Celular em punho, o ex-presidente do Banco Central Gustavo Franco provocou a plateia tucana: "Às vezes esquecemos de mostrar objetos como este, que demonstra a extensão do processo de privatização neste País. A fadiga talvez tenha nos levado a encolher um pouco nossas ambições". Um dos primeiros palestrantes, o economista fez um adendo ao tema do seminário, "A nova agenda - desafios e oportunidades para o Brasil". "Nem tão nova", acrescentou Franco no resumo de sua apresentação.

RIO, O Estado de S.Paulo

08 de novembro de 2011 | 03h06

Para o encontro o PSDB convidou economistas e cientistas políticos para não apenas traçarem diagnósticos, mas apontarem saídas para as deficiências nas áreas social e econômica. Falta de foco, gestão ineficaz e excesso de aparelhamento da máquina estatal constituíram sua crítica recorrente.

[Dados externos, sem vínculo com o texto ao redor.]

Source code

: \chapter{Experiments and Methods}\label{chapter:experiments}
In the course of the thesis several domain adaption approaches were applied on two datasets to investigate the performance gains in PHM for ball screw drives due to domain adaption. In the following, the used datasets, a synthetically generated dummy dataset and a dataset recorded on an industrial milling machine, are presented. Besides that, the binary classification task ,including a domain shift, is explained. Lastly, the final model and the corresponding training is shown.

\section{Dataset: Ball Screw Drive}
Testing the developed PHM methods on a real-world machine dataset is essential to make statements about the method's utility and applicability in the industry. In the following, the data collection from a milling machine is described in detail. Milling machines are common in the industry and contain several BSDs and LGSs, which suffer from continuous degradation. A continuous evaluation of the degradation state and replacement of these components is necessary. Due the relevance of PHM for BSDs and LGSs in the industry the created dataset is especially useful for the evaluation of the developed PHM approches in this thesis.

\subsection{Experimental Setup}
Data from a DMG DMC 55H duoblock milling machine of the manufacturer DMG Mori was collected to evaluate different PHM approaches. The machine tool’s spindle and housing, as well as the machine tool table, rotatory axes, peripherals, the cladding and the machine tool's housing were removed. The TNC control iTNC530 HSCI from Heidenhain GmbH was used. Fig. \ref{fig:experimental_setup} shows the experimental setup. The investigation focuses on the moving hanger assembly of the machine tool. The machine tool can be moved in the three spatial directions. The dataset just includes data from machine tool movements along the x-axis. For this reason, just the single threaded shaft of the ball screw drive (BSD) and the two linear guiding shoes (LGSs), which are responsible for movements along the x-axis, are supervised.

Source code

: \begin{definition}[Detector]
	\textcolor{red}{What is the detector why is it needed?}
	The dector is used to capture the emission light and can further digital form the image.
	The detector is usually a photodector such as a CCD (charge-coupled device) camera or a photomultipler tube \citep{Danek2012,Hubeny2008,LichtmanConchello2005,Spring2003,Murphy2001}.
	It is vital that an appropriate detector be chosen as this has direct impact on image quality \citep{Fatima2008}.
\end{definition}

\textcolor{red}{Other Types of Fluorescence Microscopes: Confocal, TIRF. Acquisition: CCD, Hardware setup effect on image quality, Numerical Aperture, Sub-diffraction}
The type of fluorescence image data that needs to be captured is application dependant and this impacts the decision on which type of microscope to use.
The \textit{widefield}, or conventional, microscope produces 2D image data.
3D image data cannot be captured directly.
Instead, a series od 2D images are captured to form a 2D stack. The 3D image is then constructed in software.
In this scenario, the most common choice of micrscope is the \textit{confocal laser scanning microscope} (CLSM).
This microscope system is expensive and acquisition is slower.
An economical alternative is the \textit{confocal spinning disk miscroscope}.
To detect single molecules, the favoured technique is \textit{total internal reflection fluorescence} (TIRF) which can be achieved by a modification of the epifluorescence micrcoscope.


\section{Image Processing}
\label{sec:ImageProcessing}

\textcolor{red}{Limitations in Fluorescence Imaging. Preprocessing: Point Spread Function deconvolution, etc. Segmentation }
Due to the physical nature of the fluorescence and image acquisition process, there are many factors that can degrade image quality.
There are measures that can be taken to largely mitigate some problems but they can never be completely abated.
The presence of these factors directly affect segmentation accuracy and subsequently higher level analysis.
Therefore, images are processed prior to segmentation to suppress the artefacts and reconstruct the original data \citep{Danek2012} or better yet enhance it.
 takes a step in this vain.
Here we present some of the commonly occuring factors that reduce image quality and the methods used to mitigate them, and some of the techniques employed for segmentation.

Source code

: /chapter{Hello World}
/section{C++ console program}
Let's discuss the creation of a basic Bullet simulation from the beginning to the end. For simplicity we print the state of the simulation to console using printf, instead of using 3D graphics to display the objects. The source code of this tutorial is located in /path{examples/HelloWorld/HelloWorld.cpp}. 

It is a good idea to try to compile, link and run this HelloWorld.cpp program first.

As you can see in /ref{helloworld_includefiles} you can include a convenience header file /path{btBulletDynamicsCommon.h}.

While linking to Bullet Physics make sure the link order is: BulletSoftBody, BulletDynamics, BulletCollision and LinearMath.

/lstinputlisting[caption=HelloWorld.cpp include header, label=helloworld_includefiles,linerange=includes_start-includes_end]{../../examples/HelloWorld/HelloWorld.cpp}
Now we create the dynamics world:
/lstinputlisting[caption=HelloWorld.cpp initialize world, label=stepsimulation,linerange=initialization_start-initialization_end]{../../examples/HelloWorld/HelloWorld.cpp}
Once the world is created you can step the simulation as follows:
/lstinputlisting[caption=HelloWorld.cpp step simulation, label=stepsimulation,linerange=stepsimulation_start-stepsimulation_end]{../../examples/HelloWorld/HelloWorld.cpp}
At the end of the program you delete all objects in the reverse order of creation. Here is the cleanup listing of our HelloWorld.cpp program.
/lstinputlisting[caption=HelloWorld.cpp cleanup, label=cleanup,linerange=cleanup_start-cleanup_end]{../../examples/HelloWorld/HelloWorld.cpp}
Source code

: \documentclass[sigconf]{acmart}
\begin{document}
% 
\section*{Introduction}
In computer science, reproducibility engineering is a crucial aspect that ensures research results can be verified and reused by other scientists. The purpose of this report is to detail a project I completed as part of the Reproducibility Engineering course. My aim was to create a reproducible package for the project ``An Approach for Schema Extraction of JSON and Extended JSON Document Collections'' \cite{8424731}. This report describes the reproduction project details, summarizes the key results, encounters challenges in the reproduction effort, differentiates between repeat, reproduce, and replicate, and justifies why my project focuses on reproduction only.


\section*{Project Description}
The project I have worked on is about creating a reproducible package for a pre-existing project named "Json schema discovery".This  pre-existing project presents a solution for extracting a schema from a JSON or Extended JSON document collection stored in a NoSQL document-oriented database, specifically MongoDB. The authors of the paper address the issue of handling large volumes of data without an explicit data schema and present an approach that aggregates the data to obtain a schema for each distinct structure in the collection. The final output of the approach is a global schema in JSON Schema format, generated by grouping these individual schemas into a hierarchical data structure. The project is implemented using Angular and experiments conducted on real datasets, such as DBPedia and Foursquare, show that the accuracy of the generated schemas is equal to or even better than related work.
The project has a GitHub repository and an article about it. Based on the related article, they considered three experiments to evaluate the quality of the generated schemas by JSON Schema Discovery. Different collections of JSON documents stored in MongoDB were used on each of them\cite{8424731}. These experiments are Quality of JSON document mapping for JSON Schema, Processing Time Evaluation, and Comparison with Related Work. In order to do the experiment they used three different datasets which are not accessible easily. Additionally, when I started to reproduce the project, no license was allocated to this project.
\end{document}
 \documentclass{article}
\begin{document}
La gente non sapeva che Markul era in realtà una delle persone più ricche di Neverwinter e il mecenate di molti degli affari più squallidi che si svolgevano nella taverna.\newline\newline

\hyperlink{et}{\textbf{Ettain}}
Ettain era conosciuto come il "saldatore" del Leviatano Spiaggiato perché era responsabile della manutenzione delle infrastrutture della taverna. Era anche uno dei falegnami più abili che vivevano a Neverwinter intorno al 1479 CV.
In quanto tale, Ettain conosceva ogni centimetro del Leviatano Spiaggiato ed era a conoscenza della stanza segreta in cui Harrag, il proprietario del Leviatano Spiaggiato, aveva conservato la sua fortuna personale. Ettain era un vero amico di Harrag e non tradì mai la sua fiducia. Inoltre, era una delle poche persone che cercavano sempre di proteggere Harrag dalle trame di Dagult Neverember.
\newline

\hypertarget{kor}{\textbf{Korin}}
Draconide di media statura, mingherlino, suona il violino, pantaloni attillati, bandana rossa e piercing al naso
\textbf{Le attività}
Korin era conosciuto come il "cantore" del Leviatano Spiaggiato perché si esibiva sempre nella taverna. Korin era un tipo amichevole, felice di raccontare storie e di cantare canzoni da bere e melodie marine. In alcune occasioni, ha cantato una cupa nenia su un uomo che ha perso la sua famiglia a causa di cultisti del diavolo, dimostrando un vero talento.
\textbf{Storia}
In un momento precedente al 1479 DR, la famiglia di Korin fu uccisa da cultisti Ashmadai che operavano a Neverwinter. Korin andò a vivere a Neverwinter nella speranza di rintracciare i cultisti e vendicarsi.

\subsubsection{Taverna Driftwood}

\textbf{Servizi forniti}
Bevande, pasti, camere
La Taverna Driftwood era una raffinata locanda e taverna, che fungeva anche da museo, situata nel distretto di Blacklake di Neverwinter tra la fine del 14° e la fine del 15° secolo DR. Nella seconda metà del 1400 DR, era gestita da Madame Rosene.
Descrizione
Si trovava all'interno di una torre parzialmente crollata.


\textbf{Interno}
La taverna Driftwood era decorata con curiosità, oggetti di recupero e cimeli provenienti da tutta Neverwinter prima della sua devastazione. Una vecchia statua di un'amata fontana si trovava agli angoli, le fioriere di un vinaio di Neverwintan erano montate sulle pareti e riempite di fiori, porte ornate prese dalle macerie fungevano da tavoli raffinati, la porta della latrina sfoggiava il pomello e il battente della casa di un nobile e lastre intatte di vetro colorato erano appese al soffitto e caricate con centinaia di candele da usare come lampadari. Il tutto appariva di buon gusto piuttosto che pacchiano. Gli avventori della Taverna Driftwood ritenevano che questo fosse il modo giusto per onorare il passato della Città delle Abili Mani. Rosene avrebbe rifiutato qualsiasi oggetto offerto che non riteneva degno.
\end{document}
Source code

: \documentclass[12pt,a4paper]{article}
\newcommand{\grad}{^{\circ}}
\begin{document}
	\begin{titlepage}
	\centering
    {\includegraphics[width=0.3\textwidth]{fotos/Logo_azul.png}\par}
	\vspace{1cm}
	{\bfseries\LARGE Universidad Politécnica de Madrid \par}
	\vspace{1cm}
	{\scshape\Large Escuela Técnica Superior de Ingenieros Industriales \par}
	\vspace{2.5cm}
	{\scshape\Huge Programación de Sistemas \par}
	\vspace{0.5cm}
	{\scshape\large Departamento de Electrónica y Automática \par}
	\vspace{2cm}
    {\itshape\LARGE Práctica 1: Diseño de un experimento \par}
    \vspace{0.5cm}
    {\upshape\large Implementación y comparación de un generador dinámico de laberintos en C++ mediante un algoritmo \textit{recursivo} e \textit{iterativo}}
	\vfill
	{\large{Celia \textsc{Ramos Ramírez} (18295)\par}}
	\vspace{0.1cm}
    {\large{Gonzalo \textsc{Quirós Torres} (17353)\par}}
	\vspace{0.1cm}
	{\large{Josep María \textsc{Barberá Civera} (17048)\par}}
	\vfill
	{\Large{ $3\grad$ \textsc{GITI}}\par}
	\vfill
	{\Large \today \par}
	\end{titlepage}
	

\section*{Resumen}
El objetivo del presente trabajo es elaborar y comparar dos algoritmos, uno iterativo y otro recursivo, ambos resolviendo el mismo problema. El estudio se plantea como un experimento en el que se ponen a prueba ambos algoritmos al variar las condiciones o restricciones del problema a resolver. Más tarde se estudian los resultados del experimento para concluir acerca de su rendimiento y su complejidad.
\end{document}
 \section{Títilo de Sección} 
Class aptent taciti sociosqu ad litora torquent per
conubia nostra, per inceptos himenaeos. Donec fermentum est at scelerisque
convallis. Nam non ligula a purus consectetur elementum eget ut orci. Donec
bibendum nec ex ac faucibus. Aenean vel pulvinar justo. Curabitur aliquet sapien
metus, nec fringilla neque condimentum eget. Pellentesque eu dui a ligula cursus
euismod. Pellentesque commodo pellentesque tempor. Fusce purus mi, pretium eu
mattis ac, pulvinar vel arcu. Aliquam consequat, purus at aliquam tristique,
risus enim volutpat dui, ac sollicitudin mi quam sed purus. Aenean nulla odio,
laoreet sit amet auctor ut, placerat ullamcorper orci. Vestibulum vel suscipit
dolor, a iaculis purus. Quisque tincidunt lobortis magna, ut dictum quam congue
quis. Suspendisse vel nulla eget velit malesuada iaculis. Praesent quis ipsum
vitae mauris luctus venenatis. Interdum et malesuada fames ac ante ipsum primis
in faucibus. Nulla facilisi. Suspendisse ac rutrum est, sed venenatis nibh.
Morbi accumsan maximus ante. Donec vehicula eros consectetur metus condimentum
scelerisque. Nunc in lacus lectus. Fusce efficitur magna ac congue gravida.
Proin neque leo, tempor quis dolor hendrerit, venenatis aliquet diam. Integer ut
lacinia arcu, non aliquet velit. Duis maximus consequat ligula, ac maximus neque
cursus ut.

Encruzilhada. "O Brasil está em uma encruzilhada e caminha na direção errada. O Estado foi capturado por interesses políticos e privados. Faltam foco e proposta", criticou outro ex-presidente do Banco Central, Armínio Fraga, que propôs a limitação do número de cargos comissionados na área federal.

Mediador da segunda mesa de debates, sobre a área social, Edmar Bacha também foi duro ao apontar as falhas da administração petista.

"Temos um governo federal capturado por interesses espúrios, incapaz de promover o bem comum", afirmou. /L.N.L.